__PROBLEM DESCRIPTION__: The data needs to be returned in full, exactly as it reads.
"""
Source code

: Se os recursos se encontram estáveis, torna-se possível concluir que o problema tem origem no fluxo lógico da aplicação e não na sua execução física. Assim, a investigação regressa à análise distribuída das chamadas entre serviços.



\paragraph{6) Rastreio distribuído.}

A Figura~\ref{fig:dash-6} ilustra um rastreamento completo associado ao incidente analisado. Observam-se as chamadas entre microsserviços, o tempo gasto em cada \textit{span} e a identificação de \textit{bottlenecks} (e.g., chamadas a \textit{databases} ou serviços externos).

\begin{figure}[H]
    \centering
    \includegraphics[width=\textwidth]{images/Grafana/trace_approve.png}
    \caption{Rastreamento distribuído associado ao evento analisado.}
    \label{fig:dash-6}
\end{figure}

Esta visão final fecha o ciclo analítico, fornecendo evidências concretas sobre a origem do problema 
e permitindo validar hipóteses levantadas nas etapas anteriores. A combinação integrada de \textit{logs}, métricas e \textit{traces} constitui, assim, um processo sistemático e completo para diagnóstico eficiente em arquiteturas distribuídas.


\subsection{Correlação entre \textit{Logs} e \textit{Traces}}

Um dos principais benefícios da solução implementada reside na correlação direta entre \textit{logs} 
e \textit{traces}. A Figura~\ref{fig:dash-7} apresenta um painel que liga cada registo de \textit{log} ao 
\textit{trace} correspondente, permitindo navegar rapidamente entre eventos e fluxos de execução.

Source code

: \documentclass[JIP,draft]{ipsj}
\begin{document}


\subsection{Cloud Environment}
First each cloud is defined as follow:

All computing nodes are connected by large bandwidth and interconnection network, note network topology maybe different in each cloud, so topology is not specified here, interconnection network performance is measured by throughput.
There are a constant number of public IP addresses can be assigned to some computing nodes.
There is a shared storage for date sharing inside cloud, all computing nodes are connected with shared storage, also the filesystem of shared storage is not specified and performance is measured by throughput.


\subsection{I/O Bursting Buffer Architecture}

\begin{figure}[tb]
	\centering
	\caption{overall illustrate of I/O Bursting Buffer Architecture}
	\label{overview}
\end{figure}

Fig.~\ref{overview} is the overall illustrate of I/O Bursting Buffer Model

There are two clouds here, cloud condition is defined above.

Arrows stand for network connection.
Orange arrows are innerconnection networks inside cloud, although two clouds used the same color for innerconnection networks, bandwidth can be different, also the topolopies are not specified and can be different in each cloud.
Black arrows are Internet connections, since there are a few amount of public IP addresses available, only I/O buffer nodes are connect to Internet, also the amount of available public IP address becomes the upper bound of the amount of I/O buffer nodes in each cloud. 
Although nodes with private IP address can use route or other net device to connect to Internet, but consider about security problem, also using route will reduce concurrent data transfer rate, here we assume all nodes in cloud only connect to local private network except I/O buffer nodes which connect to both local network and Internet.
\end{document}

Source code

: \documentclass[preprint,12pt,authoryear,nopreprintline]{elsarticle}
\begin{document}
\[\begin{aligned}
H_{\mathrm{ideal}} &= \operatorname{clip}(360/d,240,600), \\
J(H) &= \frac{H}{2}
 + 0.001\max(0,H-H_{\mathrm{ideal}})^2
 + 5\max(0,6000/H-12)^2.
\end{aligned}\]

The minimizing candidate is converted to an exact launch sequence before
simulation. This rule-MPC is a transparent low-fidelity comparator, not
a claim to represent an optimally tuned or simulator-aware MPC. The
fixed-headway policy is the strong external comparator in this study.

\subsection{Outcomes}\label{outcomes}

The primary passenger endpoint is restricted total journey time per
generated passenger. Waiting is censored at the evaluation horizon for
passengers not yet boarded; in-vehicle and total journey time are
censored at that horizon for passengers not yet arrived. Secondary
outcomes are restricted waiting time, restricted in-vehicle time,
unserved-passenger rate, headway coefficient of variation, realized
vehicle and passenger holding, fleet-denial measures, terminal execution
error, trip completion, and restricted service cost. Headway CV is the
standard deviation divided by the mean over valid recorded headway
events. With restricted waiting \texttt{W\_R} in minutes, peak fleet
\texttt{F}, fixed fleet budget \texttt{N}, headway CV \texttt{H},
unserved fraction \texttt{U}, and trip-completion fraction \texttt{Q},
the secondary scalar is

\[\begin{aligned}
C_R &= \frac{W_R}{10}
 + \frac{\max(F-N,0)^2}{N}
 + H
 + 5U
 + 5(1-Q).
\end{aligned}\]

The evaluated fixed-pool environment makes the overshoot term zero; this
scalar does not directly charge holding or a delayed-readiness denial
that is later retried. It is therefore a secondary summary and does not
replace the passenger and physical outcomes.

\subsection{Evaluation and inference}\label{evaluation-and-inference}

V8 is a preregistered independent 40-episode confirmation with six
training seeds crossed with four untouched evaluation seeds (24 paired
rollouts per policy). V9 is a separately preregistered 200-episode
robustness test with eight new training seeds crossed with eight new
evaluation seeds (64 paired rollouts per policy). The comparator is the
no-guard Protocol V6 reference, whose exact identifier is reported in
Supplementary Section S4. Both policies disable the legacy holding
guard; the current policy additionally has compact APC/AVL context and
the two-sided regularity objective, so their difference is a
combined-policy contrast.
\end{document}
"""
__TASK SOLUTION__:
Source code

: Se os recursos se encontram estáveis, torna-se possível concluir que o problema tem origem no fluxo lógico da aplicação e não na sua execução física. Assim, a investigação regressa à análise distribuída das chamadas entre serviços.



\paragraph{6) Rastreio distribuído.}

A Figura~\ref{fig:dash-6} ilustra um rastreamento completo associado ao incidente analisado. Observam-se as chamadas entre microsserviços, o tempo gasto em cada \textit{span} e a identificação de \textit{bottlenecks} (e.g., chamadas a \textit{databases} ou serviços externos).

\begin{figure}[H]
    \centering
    \includegraphics[width=\textwidth]{images/Grafana/trace_approve.png}
    \caption{Rastreamento distribuído associado ao evento analisado.}
    \label{fig:dash-6}
\end{figure}

Esta visão final fecha o ciclo analítico, fornecendo evidências concretas sobre a origem do problema 
e permitindo validar hipóteses levantadas nas etapas anteriores. A combinação integrada de \textit{logs}, métricas e \textit{traces} constitui, assim, um processo sistemático e completo para diagnóstico eficiente em arquiteturas distribuídas.


\subsection{Correlação entre \textit{Logs} e \textit{Traces}}

Um dos principais benefícios da solução implementada reside na correlação direta entre \textit{logs} 
e \textit{traces}. A Figura~\ref{fig:dash-7} apresenta um painel que liga cada registo de \textit{log} ao 
\textit{trace} correspondente, permitindo navegar rapidamente entre eventos e fluxos de execução.

Source code

: \documentclass[JIP,draft]{ipsj}
\begin{document}


\subsection{Cloud Environment}
First each cloud is defined as follow:

All computing nodes are connected by large bandwidth and interconnection network, note network topology maybe different in each cloud, so topology is not specified here, interconnection network performance is measured by throughput.
There are a constant number of public IP addresses can be assigned to some computing nodes.
There is a shared storage for date sharing inside cloud, all computing nodes are connected with shared storage, also the filesystem of shared storage is not specified and performance is measured by throughput.


\subsection{I/O Bursting Buffer Architecture}

\begin{figure}[tb]
	\centering
	\caption{overall illustrate of I/O Bursting Buffer Architecture}
	\label{overview}
\end{figure}

Fig.~\ref{overview} is the overall illustrate of I/O Bursting Buffer Model

There are two clouds here, cloud condition is defined above.

Arrows stand for network connection.
Orange arrows are innerconnection networks inside cloud, although two clouds used the same color for innerconnection networks, bandwidth can be different, also the topolopies are not specified and can be different in each cloud.
Black arrows are Internet connections, since there are a few amount of public IP addresses available, only I/O buffer nodes are connect to Internet, also the amount of available public IP address becomes the upper bound of the amount of I/O buffer nodes in each cloud. 
Although nodes with private IP address can use route or other net device to connect to Internet, but consider about security problem, also using route will reduce concurrent data transfer rate, here we assume all nodes in cloud only connect to local private network except I/O buffer nodes which connect to both local network and Internet.
\end{document}

Source code

: \documentclass[preprint,12pt,authoryear,nopreprintline]{elsarticle}
\begin{document}
\[\begin{aligned}
H_{\mathrm{ideal}} &= \operatorname{clip}(360/d,240,600), \\
J(H) &= \frac{H}{2}
 + 0.001\max(0,H-H_{\mathrm{ideal}})^2
 + 5\max(0,6000/H-12)^2.
\end{aligned}\]

The minimizing candidate is converted to an exact launch sequence before
simulation. This rule-MPC is a transparent low-fidelity comparator, not
a claim to represent an optimally tuned or simulator-aware MPC. The
fixed-headway policy is the strong external comparator in this study.

\subsection{Outcomes}\label{outcomes}

The primary passenger endpoint is restricted total journey time per
generated passenger. Waiting is censored at the evaluation horizon for
passengers not yet boarded; in-vehicle and total journey time are
censored at that horizon for passengers not yet arrived. Secondary
outcomes are restricted waiting time, restricted in-vehicle time,
unserved-passenger rate, headway coefficient of variation, realized
vehicle and passenger holding, fleet-denial measures, terminal execution
error, trip completion, and restricted service cost. Headway CV is the
standard deviation divided by the mean over valid recorded headway
events. With restricted waiting \texttt{W\_R} in minutes, peak fleet
\texttt{F}, fixed fleet budget \texttt{N}, headway CV \texttt{H},
unserved fraction \texttt{U}, and trip-completion fraction \texttt{Q},
the secondary scalar is

\[\begin{aligned}
C_R &= \frac{W_R}{10}
 + \frac{\max(F-N,0)^2}{N}
 + H
 + 5U
 + 5(1-Q).
\end{aligned}\]

The evaluated fixed-pool environment makes the overshoot term zero; this
scalar does not directly charge holding or a delayed-readiness denial
that is later retried. It is therefore a secondary summary and does not
replace the passenger and physical outcomes.

\subsection{Evaluation and inference}\label{evaluation-and-inference}

V8 is a preregistered independent 40-episode confirmation with six
training seeds crossed with four untouched evaluation seeds (24 paired
rollouts per policy). V9 is a separately preregistered 200-episode
robustness test with eight new training seeds crossed with eight new
evaluation seeds (64 paired rollouts per policy). The comparator is the
no-guard Protocol V6 reference, whose exact identifier is reported in
Supplementary Section S4. Both policies disable the legacy holding
guard; the current policy additionally has compact APC/AVL context and
the two-sided regularity objective, so their difference is a
combined-policy contrast.
\end{document}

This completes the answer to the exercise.